> [GOAL OF THE EXERCISE]: Locate, in the data below, the line that contains "- The input" and the line that contains "- The complete"; reproduce exactly those two lines and every line between them, nothing more.

Content starts

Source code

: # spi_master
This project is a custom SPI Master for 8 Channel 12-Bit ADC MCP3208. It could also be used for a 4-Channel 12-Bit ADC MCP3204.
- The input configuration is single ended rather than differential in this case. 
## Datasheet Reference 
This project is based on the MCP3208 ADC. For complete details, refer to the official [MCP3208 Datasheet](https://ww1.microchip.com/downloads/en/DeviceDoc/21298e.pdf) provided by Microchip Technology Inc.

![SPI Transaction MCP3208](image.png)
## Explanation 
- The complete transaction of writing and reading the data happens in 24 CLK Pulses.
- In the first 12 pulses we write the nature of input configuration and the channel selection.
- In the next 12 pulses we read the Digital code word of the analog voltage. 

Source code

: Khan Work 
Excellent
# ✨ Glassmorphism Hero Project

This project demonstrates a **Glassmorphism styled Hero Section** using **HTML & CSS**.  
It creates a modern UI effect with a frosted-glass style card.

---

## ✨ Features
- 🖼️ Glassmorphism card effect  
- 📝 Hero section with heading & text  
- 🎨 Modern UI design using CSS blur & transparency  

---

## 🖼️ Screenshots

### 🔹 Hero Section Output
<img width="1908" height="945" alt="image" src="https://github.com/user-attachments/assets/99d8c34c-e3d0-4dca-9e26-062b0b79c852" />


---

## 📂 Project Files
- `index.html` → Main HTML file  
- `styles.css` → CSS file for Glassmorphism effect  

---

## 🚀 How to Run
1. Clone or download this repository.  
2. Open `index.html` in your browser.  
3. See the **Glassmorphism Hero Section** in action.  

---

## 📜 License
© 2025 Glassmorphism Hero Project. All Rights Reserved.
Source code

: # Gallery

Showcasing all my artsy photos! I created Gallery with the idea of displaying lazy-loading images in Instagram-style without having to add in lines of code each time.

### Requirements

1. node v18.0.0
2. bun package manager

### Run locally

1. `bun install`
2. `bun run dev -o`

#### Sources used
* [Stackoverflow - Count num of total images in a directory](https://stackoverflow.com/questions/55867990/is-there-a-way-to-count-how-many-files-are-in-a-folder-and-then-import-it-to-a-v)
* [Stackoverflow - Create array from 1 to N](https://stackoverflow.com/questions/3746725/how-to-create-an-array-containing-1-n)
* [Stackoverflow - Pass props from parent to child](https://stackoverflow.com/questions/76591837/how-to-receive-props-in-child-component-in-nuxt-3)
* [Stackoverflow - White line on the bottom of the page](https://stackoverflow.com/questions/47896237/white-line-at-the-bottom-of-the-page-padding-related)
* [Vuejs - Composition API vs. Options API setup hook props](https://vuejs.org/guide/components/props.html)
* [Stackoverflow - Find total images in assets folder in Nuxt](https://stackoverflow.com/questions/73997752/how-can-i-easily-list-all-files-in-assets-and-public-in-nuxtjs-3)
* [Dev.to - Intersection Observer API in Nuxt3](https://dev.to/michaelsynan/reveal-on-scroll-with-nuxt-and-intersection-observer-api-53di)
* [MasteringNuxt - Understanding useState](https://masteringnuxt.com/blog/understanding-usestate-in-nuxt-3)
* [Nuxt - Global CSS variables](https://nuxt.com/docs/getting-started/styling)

Content ends

> [ANSWER SECTION]:
- The input configuration is single ended rather than differential in this case. 
## Datasheet Reference 
This project is based on the MCP3208 ADC. For complete details, refer to the official [MCP3208 Datasheet](https://ww1.microchip.com/downloads/en/DeviceDoc/21298e.pdf) provided by Microchip Technology Inc.

![SPI Transaction MCP3208](image.png)
## Explanation 
- The complete transaction of writing and reading the data happens in 24 CLK Pulses.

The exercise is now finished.